In May 2016, the Obama Departments of Justice and Education released a long joint guidance letter declaring that “both federal agencies treat a student’s gender identity as the student’s sex for purposes of enforcing Title IX (the US sexual discrimination law).” The letter directed schools to allow “students to participate in sex-segregated activities and access sex-segregated facilities consistent with their gender identity.”[i]

In other words, access to sports teams, bathrooms, locker rooms, dormitory rooms, and hotel rooms for field trips would have to be based on the self-declared gender identity of the students.

The Obama Administration explicitly rejected compromises such as single-occupancy facilities: “A school may not require transgender students to use facilities inconsistent with their gender identity or to use individual-user facilities when other students are not required to do so.” Similarly, with respect to campus housing or hotels for off-campus trips, “a school must allow transgender students to access housing consistent with their gender identity and may not require transgender students to stay in single-occupancy accommodations.”[ii]

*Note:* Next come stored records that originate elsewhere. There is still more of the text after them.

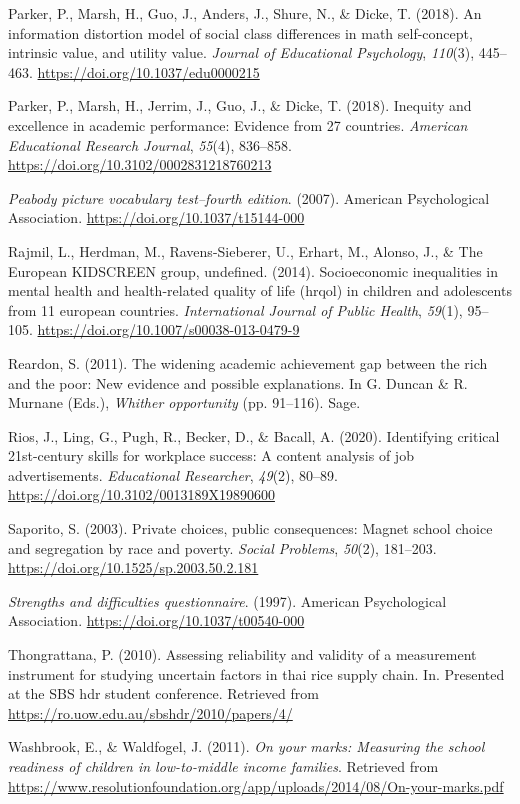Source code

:\documentclass[
  english,
  man]{apa6}
\newlength{\cslhangindent}
\newenvironment{cslreferences}%
  {\setlength{\parindent}{0pt}%
  \everypar{\setlength{\hangindent}{\cslhangindent}}\ignorespaces}%
  {\par}
\begin{document}
\begin{cslreferences}
\leavevmode\hypertarget{ref-parker_information_2018}{}%
Parker, P., Marsh, H., Guo, J., Anders, J., Shure, N., \& Dicke, T. (2018). An information distortion model of social class differences in math self-concept, intrinsic value, and utility value. \emph{Journal of Educational Psychology}, \emph{110}(3), 445--463. \url{https://doi.org/10.1037/edu0000215}

\leavevmode\hypertarget{ref-parker2018}{}%
Parker, P., Marsh, H., Jerrim, J., Guo, J., \& Dicke, T. (2018). Inequity and excellence in academic performance: Evidence from 27 countries. \emph{American Educational Research Journal}, \emph{55}(4), 836--858. \url{https://doi.org/10.3102/0002831218760213}

\leavevmode\hypertarget{ref-dunn2007}{}%
\emph{Peabody picture vocabulary test--fourth edition}. (2007). American Psychological Association. \url{https://doi.org/10.1037/t15144-000}

\leavevmode\hypertarget{ref-rajmil2014}{}%
Rajmil, L., Herdman, M., Ravens-Sieberer, U., Erhart, M., Alonso, J., \& The European KIDSCREEN group, undefined. (2014). Socioeconomic inequalities in mental health and health-related quality of life (hrqol) in children and adolescents from 11 european countries. \emph{International Journal of Public Health}, \emph{59}(1), 95--105. \url{https://doi.org/10.1007/s00038-013-0479-9}

\leavevmode\hypertarget{ref-reardon2011}{}%
Reardon, S. (2011). The widening academic achievement gap between the rich and the poor: New evidence and possible explanations. In G. Duncan \& R. Murnane (Eds.), \emph{Whither opportunity} (pp. 91--116). Sage.

\leavevmode\hypertarget{ref-rios2020}{}%
Rios, J., Ling, G., Pugh, R., Becker, D., \& Bacall, A. (2020). Identifying critical 21st-century skills for workplace success: A content analysis of job advertisements. \emph{Educational Researcher}, \emph{49}(2), 80--89. \url{https://doi.org/10.3102/0013189X19890600}

\leavevmode\hypertarget{ref-saporito2003}{}%
Saporito, S. (2003). Private choices, public consequences: Magnet school choice and segregation by race and poverty. \emph{Social Problems}, \emph{50}(2), 181--203. \url{https://doi.org/10.1525/sp.2003.50.2.181}

\leavevmode\hypertarget{ref-goodman1997}{}%
\emph{Strengths and difficulties questionnaire}. (1997). American Psychological Association. \url{https://doi.org/10.1037/t00540-000}

\leavevmode\hypertarget{ref-thongrattana2010}{}%
Thongrattana, P. (2010). Assessing reliability and validity of a measurement instrument for studying uncertain factors in thai rice supply chain. In. Presented at the SBS hdr student conference. Retrieved from \url{https://ro.uow.edu.au/sbshdr/2010/papers/4/}

\leavevmode\hypertarget{ref-washbrook2011}{}%
Washbrook, E., \& Waldfogel, J. (2011). \emph{On your marks: Measuring the school readiness of children in low-to-middle income families}. Retrieved from \url{https://www.resolutionfoundation.org/app/uploads/2014/08/On-your-marks.pdf}
\end{cslreferences}

\endgroup
\end{document}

The “Dear Colleague” letter makes clear reference to the importance of privacy concerns, but the only privacy concerns it acknowledges are the concerns of students who identify as transgender: “protecting transgender students’ privacy is critical to ensuring they are treated consistent with their gender identity.”[iii]

It gives short shrift to the privacy concerns of other students. The guidance states that “the desire to accommodate others’ discomfort” is not a legitimate basis for schools’ retaining sex-specific facilities even if they also provide private accommodations for transgender and other students.[iv]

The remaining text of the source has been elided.